マザー・テレサの言葉を読む(11)大海の一滴


「わたしたちのしていることは、
 大海の一滴に過ぎません。
 ですが、もしこれをするのをやめれば、
 大海は一滴分小さくなるでしょう。」

 「何千万人もの人々が貧困と飢餓の中に苦しんでいるインドで、わずかな人たちだけを救っても意味がないのではないか」とマザーの活動に疑問を投げかける人がいます。そのような人たちに対して、マザーはいつもこの言葉で答えていました。
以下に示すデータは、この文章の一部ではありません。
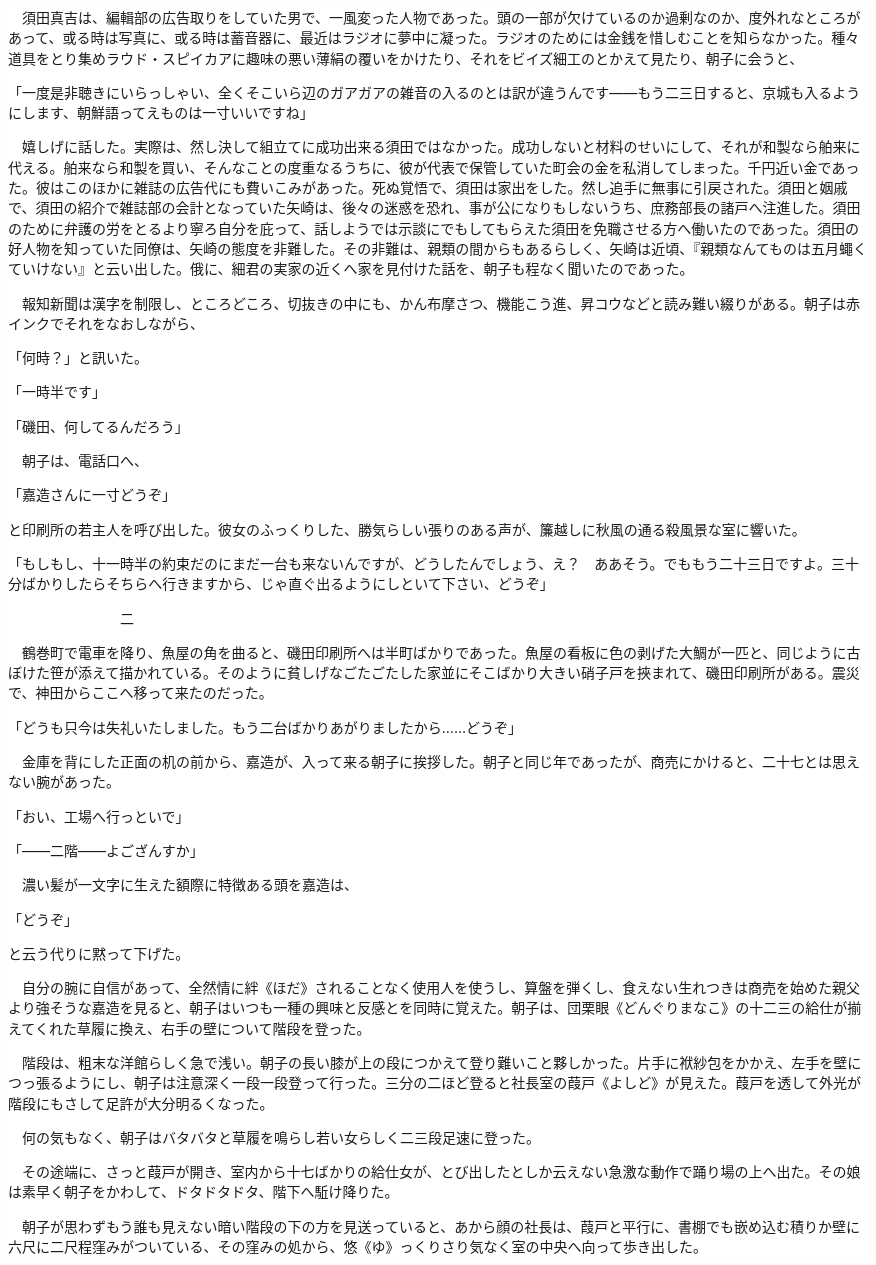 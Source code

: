 　須田真吉は、編輯部の広告取りをしていた男で、一風変った人物であった。頭の一部が欠けているのか過剰なのか、度外れなところがあって、或る時は写真に、或る時は蓄音器に、最近はラジオに夢中に凝った。ラジオのためには金銭を惜しむことを知らなかった。種々道具をとり集めラウド・スピイカアに趣味の悪い薄絹の覆いをかけたり、それをビイズ細工のとかえて見たり、朝子に会うと、

「一度是非聴きにいらっしゃい、全くそこいら辺のガアガアの雑音の入るのとは訳が違うんです――もう二三日すると、京城も入るようにします、朝鮮語ってえものは一寸いいですね」

　嬉しげに話した。実際は、然し決して組立てに成功出来る須田ではなかった。成功しないと材料のせいにして、それが和製なら舶来に代える。舶来なら和製を買い、そんなことの度重なるうちに、彼が代表で保管していた町会の金を私消してしまった。千円近い金であった。彼はこのほかに雑誌の広告代にも費いこみがあった。死ぬ覚悟で、須田は家出をした。然し追手に無事に引戻された。須田と姻戚で、須田の紹介で雑誌部の会計となっていた矢崎は、後々の迷惑を恐れ、事が公になりもしないうち、庶務部長の諸戸へ注進した。須田のために弁護の労をとるより寧ろ自分を庇って、話しようでは示談にでもしてもらえた須田を免職させる方へ働いたのであった。須田の好人物を知っていた同僚は、矢崎の態度を非難した。その非難は、親類の間からもあるらしく、矢崎は近頃、『親類なんてものは五月蠅くていけない』と云い出した。俄に、細君の実家の近くへ家を見付けた話を、朝子も程なく聞いたのであった。

　報知新聞は漢字を制限し、ところどころ、切抜きの中にも、かん布摩さつ、機能こう進、昇コウなどと読み難い綴りがある。朝子は赤インクでそれをなおしながら、

「何時？」と訊いた。

「一時半です」

「磯田、何してるんだろう」

　朝子は、電話口へ、

「嘉造さんに一寸どうぞ」

と印刷所の若主人を呼び出した。彼女のふっくりした、勝気らしい張りのある声が、簾越しに秋風の通る殺風景な室に響いた。

「もしもし、十一時半の約束だのにまだ一台も来ないんですが、どうしたんでしょう、え？　ああそう。でももう二十三日ですよ。三十分ばかりしたらそちらへ行きますから、じゃ直ぐ出るようにしといて下さい、どうぞ」



　　　　　　　　二



　鶴巻町で電車を降り、魚屋の角を曲ると、磯田印刷所へは半町ばかりであった。魚屋の看板に色の剥げた大鯛が一匹と、同じように古ぼけた笹が添えて描かれている。そのように貧しげなごたごたした家並にそこばかり大きい硝子戸を挾まれて、磯田印刷所がある。震災で、神田からここへ移って来たのだった。

「どうも只今は失礼いたしました。もう二台ばかりあがりましたから……どうぞ」

　金庫を背にした正面の机の前から、嘉造が、入って来る朝子に挨拶した。朝子と同じ年であったが、商売にかけると、二十七とは思えない腕があった。

「おい、工場へ行っといで」

「――二階――よござんすか」

　濃い髪が一文字に生えた額際に特徴ある頭を嘉造は、

「どうぞ」

と云う代りに黙って下げた。

　自分の腕に自信があって、全然情に絆《ほだ》されることなく使用人を使うし、算盤を弾くし、食えない生れつきは商売を始めた親父より強そうな嘉造を見ると、朝子はいつも一種の興味と反感とを同時に覚えた。朝子は、団栗眼《どんぐりまなこ》の十二三の給仕が揃えてくれた草履に換え、右手の壁について階段を登った。

　階段は、粗末な洋館らしく急で浅い。朝子の長い膝が上の段につかえて登り難いこと夥しかった。片手に袱紗包をかかえ、左手を壁につっ張るようにし、朝子は注意深く一段一段登って行った。三分の二ほど登ると社長室の葭戸《よしど》が見えた。葭戸を透して外光が階段にもさして足許が大分明るくなった。

　何の気もなく、朝子はバタバタと草履を鳴らし若い女らしく二三段足速に登った。

　その途端に、さっと葭戸が開き、室内から十七ばかりの給仕女が、とび出したとしか云えない急激な動作で踊り場の上へ出た。その娘は素早く朝子をかわして、ドタドタドタ、階下へ駈け降りた。

　朝子が思わずもう誰も見えない暗い階段の下の方を見送っていると、あから顔の社長は、葭戸と平行に、書棚でも嵌め込む積りか壁に六尺に二尺程窪みがついている、その窪みの処から、悠《ゆ》っくりさり気なく室の中央へ向って歩き出した。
 マザーが言う大海とは、一滴一滴の小さな親切や思いやりが集まってできた愛の大海のことでしょう。どれほど小さな愛の一滴であっても、それがなければ大海はその分小さくなってしまいます。わたしたち一人ひとりが一滴の愛を注ぐからこそ、愛の海は大海になりえるのです。
 マザーの活動に対して、「貧しい連中を甘やかしているだけだ。彼らが自分で生活できるようにしてやるのが本当の援助なのではないか」と批判する人たちもいました。マザーは貧しい人々にすぐに食べられる魚を与えているが、むしろ彼らに釣竿を与え、魚の取り方を教えるべきではないかというのです。
 そんな批判に対してマザーは「わたしたちの使命は、倒れている人に食べ物を与え、自分の足で起き上がれるようにすることです。起き上がったところで、あなたたちが彼らに釣竿を与えてください」と言っていました。
 そもそも、マザーが貧しい人たちを助け始めたのは社会を変革するためではありませんでした。むしろ、目の前で死にかけている貧しい人を放っておくことができなかったからその1人を助けた、お腹を空かせて倒れている人を放っておけなかったらから食べ物を与えたということです。目の前にいる人の苦しみに気づき、その苦しみに共感するなら、何かをせずにはいられなくなるのです。それが大海の一滴にすぎなかったとしても、貧しい人たちを甘やかすことにすぎなかったとしても、そうせずにはいられなかったのです。それが愛というものでしょう。
 マザーの活動は、全体を見ることからではなく、いつも目の前にいる人の苦しみへの共感から始まっています。人々の苦しみを放っておくことができなかったから、やむにやまれず大海に一滴の水を注ぎ続けた、マザーの活動はそういうことだったような気がします。